Effects of BRL 38227 on potassium currents in smooth muscle cells isolated from rabbit portal vein and human mesenteric artery

1 Single smooth muscle cells were isolated from the rabbit portal vein and the human mesenteric artery and whole cell currents recorded at room temperature from either cell type by the whole cell voltage clamp technique. 2 In the rabbit portal vein cells addition of 10 μ m BRL 38227 induced a quasi‐instantaneous, voltage‐insensitive and time‐independent current which had a reversal potential of −75 mV under experimental conditions where the calculated E K was −83 mV. 3 Cells were held at 0 mV and BRL 38227 was added cumulatively to construct a dose‐response relationship.
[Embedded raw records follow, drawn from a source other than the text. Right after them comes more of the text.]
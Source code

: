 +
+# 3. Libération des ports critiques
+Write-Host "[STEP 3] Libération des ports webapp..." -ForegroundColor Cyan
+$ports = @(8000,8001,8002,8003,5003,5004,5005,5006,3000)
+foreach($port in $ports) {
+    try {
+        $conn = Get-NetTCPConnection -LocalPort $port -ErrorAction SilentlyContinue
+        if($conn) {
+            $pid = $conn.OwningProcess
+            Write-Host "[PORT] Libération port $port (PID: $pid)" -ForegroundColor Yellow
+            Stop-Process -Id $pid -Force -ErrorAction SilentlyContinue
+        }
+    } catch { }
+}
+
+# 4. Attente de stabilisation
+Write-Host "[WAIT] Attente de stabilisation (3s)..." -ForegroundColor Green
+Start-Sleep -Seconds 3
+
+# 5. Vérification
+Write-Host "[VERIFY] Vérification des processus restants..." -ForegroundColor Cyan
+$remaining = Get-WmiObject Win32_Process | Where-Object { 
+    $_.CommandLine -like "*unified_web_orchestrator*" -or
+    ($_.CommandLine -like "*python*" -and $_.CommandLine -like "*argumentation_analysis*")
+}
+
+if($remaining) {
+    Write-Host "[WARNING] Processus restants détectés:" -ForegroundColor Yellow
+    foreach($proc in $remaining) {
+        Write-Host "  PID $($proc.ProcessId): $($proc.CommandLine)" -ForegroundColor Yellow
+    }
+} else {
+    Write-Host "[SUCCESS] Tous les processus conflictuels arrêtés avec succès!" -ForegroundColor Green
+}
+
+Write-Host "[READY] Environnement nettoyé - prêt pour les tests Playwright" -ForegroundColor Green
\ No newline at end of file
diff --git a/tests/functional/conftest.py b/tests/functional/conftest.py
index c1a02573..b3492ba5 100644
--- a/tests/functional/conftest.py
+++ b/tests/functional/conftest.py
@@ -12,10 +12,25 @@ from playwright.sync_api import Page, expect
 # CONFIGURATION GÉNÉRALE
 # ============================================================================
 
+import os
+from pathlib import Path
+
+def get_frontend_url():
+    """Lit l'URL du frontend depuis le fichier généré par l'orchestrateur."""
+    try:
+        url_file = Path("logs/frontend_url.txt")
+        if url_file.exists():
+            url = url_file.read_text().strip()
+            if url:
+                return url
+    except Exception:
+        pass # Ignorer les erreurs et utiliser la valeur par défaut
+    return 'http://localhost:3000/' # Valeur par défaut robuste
BRL 38227 (0.03–10 μ m ) caused a dose‐dependent outward shift in the holding current with an EC 50 of 1.3 μ m . 4 BRL 38227 (10 μ m ) had no effect on the delayed rectifier K + current measured in the presence of 5 m m tetraethylammonium and no effect on the Ca 2+ ‐activated K + current measured in the presence of 5 m m 4‐aminopyridine. Similarly BRL 38227 had no effect on the Ca 2+ current. 5 The BRL 38227‐induced current was blocked by glibenclamide (10 μ m ) and phentolamine (100 μ m ), specific blockers of the ATP‐sensitive K + current in single cells. 6 In human isolated mesenteric artery cells, BRL 38227 (10 μ m ) induced a glibenclamide‐sensitive current similar to, but smaller than, that observed in the rabbit portal vein. 7 We conclude that in these cells, BRL 38227 activates a potassium conductance which has the electrophysiological and pharmacological characteristics of ATP‐sensitive K + channels.